Task objective:
Please find all lines in the data that hold the string "README" and copy them.

Data for review:
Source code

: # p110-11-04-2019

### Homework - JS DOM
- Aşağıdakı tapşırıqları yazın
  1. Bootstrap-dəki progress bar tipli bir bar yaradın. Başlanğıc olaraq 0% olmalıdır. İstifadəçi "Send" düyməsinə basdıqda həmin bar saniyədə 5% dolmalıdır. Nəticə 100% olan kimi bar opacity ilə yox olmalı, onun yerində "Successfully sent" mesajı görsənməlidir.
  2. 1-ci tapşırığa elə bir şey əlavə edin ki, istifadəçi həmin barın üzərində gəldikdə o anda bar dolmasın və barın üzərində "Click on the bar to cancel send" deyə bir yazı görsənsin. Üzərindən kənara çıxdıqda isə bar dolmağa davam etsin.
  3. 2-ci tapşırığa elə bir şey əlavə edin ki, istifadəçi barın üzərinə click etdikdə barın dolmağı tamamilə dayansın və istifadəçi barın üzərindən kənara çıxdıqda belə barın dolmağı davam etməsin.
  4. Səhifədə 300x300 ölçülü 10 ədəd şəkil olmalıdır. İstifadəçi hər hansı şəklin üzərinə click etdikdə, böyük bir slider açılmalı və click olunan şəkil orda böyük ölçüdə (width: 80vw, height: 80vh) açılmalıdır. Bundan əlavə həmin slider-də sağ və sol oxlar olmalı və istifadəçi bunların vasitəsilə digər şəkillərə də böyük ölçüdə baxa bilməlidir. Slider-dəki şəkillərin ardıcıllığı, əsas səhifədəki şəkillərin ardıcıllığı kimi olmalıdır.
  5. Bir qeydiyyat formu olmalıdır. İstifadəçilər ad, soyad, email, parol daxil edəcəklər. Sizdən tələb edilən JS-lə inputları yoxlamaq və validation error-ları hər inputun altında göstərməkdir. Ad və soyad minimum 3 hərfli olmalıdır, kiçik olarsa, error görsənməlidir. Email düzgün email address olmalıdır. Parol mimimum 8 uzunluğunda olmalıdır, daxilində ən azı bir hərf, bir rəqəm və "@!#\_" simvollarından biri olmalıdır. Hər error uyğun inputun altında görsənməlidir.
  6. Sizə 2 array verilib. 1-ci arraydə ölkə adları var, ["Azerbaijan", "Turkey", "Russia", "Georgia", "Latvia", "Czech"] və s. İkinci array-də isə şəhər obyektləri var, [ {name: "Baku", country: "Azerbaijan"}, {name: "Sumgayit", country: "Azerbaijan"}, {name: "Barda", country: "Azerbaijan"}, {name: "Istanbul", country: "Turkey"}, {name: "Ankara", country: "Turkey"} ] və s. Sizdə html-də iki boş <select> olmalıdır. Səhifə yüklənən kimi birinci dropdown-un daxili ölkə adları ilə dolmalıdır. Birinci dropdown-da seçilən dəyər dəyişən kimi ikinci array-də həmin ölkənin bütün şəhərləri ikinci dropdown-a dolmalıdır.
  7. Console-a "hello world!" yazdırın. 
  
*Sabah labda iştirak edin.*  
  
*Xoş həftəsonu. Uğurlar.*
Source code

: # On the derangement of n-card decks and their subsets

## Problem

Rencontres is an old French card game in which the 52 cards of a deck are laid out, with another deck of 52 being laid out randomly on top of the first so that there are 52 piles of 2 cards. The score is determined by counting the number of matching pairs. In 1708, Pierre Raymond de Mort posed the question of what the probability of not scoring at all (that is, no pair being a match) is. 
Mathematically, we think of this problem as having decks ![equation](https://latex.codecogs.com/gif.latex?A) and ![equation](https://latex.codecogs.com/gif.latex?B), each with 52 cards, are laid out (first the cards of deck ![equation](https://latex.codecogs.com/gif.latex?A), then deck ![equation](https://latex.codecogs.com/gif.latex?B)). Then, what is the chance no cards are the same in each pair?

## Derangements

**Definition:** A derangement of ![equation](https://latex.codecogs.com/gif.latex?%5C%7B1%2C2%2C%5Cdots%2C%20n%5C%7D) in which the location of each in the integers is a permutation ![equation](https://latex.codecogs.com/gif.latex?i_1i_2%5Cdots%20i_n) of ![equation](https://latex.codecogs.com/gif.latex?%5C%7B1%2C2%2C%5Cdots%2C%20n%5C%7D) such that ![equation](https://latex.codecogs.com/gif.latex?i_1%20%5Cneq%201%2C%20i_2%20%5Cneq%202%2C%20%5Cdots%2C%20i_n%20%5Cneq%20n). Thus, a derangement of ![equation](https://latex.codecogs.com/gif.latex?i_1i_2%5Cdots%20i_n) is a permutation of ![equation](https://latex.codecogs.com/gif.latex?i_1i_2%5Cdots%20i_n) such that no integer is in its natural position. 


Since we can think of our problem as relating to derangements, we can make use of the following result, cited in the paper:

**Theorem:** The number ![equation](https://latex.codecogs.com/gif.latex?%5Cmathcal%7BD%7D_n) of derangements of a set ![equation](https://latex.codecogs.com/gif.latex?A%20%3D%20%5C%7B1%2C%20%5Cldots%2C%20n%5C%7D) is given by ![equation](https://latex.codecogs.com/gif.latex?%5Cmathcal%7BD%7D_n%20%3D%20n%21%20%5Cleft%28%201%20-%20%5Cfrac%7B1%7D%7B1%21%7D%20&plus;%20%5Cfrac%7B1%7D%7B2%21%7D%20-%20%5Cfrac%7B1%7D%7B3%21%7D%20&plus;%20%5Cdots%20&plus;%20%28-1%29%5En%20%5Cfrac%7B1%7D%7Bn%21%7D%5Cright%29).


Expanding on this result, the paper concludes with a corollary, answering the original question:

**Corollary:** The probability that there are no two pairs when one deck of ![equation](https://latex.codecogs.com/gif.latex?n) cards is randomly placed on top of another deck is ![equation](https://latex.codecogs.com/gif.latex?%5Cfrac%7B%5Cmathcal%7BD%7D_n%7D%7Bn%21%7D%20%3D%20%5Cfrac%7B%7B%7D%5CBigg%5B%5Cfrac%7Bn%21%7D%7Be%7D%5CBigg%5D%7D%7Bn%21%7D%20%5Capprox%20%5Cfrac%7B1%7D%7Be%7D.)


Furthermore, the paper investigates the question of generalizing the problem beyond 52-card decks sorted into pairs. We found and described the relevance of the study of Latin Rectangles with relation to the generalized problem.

---

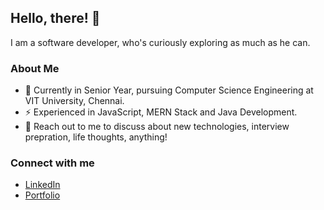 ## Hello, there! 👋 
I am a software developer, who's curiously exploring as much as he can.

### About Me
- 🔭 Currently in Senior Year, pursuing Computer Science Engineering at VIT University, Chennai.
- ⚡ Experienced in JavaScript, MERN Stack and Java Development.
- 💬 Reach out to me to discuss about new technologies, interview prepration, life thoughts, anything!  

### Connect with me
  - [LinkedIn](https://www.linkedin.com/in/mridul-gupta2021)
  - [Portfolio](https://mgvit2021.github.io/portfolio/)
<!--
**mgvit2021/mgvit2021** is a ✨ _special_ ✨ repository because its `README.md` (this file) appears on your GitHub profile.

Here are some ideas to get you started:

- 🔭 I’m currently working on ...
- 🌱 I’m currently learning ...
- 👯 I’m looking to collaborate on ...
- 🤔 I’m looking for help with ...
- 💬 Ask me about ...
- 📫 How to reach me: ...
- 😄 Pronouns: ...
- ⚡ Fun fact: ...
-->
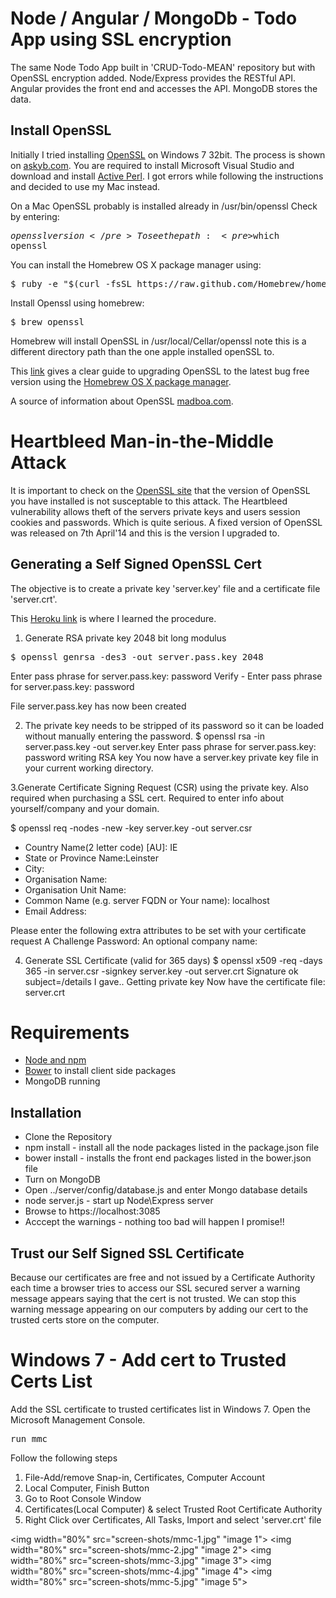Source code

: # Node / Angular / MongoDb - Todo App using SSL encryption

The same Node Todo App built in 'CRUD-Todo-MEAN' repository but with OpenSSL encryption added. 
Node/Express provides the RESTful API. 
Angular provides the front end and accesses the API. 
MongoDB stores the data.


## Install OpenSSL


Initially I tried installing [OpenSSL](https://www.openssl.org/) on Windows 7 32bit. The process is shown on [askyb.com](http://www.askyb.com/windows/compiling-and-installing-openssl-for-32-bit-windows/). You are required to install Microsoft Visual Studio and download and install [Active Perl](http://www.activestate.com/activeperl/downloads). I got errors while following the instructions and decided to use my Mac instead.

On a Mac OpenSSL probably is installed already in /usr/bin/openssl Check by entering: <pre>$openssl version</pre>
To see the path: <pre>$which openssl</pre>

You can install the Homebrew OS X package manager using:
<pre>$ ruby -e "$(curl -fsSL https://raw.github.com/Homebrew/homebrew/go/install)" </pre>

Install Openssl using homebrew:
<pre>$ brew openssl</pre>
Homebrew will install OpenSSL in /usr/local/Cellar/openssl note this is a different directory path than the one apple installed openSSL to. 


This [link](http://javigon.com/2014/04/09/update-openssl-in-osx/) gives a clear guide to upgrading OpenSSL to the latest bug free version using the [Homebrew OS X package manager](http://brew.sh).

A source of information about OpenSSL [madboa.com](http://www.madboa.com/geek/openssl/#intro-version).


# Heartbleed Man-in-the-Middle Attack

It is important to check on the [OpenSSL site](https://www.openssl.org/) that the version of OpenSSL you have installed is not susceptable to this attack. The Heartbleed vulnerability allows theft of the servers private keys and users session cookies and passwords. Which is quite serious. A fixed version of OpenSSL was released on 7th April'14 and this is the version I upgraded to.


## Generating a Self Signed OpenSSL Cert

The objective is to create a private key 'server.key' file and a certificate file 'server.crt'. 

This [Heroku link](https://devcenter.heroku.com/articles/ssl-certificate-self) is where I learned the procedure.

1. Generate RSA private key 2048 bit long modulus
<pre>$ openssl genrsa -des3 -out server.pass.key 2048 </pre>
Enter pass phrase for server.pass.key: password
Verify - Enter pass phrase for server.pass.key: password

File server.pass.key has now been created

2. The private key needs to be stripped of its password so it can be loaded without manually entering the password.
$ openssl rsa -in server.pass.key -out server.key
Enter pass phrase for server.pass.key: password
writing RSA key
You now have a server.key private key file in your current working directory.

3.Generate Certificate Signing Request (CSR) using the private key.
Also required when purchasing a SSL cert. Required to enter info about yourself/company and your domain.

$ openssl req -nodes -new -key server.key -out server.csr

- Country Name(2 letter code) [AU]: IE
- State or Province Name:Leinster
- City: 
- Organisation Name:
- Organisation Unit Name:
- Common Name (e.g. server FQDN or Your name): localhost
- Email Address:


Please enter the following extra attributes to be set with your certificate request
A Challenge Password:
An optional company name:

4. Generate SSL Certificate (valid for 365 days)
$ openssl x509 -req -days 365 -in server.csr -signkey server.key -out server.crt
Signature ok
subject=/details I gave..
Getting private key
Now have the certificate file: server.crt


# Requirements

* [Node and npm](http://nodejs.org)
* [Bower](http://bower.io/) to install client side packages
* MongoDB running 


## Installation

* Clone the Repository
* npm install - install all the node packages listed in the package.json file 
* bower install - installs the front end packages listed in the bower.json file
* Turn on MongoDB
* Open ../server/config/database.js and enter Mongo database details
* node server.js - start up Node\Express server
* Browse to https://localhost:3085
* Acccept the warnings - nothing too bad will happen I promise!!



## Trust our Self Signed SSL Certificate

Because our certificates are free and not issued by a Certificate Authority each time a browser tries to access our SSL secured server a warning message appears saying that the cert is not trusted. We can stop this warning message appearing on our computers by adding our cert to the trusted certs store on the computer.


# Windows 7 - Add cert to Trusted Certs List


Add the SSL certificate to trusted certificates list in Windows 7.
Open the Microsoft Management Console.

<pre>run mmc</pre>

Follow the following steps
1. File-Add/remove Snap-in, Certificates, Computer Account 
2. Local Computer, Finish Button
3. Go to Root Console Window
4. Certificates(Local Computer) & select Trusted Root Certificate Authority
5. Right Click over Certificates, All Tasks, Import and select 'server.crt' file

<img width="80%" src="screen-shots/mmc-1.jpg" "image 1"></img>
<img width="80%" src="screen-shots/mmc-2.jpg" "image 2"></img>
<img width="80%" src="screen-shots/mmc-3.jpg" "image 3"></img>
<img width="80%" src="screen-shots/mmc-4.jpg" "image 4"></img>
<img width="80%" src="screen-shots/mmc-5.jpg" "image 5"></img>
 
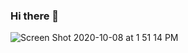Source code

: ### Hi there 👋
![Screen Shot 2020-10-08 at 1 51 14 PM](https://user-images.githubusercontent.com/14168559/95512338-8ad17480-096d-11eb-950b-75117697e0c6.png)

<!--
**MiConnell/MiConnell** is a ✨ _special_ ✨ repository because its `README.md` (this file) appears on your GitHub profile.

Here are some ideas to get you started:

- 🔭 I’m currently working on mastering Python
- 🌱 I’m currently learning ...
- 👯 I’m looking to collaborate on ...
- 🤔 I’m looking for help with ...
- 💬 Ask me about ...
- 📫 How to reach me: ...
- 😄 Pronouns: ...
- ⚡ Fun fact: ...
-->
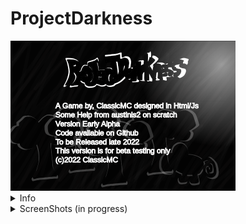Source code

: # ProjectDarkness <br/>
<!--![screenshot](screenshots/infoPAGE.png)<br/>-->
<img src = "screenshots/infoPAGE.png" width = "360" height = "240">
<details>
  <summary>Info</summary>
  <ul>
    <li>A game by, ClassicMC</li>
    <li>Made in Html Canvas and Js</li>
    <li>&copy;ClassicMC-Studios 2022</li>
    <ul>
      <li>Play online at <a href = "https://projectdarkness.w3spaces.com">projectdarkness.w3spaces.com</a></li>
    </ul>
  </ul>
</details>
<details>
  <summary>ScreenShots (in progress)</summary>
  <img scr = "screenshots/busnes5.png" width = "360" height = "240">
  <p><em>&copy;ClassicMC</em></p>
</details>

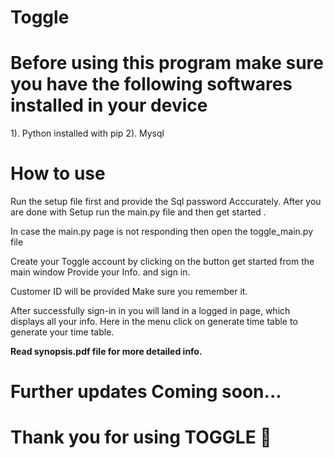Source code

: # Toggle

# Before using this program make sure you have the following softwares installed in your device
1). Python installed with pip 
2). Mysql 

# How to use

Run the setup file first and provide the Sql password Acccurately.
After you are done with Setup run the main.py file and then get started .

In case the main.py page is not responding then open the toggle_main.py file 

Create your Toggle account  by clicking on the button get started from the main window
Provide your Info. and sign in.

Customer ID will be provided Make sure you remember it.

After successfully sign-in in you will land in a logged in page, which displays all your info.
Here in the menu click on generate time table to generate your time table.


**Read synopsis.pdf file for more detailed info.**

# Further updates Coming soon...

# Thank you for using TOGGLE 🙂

Task answer:
**mgvit2021/mgvit2021** is a ✨ _special_ ✨ repository because its `README.md` (this file) appears on your GitHub profile.
**MiConnell/MiConnell** is a ✨ _special_ ✨ repository because its `README.md` (this file) appears on your GitHub profile.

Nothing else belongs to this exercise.